--- START ---

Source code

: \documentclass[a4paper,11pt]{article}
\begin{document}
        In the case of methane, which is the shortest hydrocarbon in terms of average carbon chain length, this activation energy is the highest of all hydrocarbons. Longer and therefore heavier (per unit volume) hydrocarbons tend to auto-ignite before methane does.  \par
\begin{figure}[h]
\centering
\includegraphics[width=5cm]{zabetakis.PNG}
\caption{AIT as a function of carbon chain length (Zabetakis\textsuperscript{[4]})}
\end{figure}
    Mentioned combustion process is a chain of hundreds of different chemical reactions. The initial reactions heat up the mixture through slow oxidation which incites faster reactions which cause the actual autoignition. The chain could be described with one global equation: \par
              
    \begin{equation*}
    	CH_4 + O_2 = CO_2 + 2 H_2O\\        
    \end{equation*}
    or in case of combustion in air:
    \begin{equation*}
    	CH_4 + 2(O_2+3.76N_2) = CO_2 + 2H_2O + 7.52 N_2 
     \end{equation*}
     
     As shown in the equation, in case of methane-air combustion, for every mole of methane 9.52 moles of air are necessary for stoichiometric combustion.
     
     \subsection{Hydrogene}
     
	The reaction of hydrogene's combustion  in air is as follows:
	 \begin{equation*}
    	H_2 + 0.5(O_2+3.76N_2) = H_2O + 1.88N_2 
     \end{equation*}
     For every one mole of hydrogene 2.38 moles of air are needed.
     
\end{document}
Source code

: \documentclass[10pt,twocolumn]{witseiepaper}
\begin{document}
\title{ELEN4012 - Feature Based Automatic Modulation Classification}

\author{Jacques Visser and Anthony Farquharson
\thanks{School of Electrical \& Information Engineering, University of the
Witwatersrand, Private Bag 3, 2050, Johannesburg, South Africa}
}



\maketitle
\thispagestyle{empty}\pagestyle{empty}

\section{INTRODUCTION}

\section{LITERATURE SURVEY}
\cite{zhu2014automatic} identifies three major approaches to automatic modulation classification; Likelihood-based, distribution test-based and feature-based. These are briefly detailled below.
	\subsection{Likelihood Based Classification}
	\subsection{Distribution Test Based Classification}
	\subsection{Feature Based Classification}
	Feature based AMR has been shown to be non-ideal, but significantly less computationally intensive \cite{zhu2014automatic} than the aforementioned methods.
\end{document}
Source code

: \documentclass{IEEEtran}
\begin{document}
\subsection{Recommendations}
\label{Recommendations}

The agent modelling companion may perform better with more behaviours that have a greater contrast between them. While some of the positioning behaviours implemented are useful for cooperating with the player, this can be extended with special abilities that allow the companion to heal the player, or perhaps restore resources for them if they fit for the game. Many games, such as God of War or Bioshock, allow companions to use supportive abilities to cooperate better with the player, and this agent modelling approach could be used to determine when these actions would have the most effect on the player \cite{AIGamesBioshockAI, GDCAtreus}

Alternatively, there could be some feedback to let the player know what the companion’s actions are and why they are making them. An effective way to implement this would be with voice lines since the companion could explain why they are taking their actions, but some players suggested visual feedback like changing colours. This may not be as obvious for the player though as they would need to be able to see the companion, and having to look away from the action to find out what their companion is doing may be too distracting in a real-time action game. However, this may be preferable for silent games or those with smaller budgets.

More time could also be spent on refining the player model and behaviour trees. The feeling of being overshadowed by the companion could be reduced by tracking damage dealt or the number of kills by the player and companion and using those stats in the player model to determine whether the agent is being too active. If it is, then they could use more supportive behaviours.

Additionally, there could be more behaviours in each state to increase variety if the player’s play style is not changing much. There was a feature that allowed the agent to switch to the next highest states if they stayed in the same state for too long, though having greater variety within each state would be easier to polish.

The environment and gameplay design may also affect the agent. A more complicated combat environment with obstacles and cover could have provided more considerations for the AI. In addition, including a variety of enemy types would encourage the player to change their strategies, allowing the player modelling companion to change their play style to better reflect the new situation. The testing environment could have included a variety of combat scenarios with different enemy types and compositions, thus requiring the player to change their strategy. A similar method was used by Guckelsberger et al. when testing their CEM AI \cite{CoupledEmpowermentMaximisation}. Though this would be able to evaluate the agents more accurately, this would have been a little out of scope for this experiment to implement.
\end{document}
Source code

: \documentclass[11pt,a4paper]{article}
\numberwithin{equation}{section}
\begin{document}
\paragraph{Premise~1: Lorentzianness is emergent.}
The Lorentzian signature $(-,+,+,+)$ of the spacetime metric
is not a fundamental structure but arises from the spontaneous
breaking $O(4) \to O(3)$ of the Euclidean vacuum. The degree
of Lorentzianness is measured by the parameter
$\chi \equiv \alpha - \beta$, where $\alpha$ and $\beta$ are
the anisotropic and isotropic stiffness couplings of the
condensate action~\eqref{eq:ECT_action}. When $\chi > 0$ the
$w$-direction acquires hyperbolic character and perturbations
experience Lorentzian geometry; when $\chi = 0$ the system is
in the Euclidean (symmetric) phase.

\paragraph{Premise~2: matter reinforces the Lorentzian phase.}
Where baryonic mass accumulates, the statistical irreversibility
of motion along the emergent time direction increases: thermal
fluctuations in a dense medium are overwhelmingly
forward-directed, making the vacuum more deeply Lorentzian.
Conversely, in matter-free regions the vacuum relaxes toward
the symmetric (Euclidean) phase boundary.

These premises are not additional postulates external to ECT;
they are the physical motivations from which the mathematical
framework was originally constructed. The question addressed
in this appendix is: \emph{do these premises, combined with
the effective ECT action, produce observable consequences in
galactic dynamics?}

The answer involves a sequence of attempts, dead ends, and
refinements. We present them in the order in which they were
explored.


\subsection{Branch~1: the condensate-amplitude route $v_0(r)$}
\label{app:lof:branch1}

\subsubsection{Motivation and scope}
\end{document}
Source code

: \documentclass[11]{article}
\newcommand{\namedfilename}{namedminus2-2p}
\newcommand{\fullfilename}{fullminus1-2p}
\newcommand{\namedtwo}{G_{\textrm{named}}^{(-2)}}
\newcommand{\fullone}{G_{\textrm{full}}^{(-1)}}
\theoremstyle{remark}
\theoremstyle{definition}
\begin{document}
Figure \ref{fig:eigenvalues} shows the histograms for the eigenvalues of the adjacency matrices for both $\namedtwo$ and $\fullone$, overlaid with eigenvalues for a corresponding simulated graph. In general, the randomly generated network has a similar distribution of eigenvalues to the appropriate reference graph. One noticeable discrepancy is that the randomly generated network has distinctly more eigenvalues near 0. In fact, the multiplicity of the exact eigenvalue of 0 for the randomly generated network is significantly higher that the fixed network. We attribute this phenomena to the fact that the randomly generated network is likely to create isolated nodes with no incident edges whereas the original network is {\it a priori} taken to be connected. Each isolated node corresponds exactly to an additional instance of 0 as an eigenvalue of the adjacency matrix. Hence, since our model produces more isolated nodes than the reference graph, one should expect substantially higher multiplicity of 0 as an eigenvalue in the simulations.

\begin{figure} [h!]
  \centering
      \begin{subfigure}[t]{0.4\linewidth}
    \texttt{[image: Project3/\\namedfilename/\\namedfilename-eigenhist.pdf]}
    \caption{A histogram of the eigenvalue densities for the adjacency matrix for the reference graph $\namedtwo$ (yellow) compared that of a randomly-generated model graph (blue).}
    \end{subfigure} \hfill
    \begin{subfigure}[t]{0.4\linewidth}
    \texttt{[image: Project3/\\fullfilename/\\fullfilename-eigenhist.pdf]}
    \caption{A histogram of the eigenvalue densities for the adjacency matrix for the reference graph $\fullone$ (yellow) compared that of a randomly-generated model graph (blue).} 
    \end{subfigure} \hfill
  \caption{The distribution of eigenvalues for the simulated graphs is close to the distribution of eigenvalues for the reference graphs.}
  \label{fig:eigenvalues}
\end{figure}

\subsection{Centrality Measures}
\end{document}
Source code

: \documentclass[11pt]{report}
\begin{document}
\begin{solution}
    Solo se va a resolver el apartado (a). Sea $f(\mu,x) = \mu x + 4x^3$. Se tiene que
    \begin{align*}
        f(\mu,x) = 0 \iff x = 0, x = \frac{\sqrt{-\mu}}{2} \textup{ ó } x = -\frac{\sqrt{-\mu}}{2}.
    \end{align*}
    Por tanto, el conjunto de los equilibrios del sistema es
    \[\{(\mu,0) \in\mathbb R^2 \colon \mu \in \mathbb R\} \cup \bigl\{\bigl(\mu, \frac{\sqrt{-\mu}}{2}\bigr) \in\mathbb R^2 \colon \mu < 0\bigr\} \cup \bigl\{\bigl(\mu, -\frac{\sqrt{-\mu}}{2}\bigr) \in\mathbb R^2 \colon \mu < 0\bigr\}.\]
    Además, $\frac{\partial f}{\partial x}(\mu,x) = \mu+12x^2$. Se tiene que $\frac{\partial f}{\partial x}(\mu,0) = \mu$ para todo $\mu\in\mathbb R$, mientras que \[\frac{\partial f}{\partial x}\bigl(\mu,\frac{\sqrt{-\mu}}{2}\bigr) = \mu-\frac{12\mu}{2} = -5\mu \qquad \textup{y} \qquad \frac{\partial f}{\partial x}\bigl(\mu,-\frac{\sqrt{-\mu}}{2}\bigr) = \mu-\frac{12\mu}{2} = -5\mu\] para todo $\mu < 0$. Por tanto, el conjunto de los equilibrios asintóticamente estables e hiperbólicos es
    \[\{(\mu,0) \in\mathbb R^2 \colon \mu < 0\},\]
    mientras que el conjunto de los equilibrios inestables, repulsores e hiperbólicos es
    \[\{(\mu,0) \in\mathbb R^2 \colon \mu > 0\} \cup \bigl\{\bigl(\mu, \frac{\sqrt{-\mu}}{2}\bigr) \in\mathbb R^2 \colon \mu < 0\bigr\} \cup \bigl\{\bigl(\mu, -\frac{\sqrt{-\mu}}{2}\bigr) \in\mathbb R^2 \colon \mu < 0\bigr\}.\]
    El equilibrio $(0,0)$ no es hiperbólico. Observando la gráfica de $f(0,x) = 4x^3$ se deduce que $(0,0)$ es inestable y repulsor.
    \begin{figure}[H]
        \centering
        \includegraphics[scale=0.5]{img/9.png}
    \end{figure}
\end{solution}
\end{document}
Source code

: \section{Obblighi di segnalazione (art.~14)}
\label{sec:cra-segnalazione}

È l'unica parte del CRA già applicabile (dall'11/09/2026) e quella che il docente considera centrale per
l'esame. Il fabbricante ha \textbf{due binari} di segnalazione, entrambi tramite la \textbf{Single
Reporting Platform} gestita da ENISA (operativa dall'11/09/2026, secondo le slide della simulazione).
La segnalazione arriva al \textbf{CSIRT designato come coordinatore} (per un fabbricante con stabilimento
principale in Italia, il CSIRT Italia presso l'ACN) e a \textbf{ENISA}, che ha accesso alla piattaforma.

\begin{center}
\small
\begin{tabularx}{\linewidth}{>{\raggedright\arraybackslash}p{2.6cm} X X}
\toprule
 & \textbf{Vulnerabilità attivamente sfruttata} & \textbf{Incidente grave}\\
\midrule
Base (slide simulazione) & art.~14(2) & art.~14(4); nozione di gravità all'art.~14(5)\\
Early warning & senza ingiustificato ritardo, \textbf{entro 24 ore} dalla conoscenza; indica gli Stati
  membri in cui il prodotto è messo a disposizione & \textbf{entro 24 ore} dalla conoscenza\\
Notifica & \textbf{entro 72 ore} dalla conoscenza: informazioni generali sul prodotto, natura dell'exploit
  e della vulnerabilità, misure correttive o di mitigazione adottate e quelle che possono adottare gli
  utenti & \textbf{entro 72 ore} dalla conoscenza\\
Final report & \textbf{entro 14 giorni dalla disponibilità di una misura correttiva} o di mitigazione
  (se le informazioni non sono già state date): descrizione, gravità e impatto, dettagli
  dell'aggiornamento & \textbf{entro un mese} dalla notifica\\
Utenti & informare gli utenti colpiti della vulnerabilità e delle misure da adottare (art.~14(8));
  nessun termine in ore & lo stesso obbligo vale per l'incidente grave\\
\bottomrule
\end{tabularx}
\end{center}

--- END ---

Task statement =
From the records above, reproduce exactly the lines from the one with "The Lorentzian signature" to the one with "character and perturbations", both included, and no others.

Response for this exercise =
The Lorentzian signature $(-,+,+,+)$ of the spacetime metric
is not a fundamental structure but arises from the spontaneous
breaking $O(4) \to O(3)$ of the Euclidean vacuum. The degree
of Lorentzianness is measured by the parameter
$\chi \equiv \alpha - \beta$, where $\alpha$ and $\beta$ are
the anisotropic and isotropic stiffness couplings of the
condensate action~\eqref{eq:ECT_action}. When $\chi > 0$ the
$w$-direction acquires hyperbolic character and perturbations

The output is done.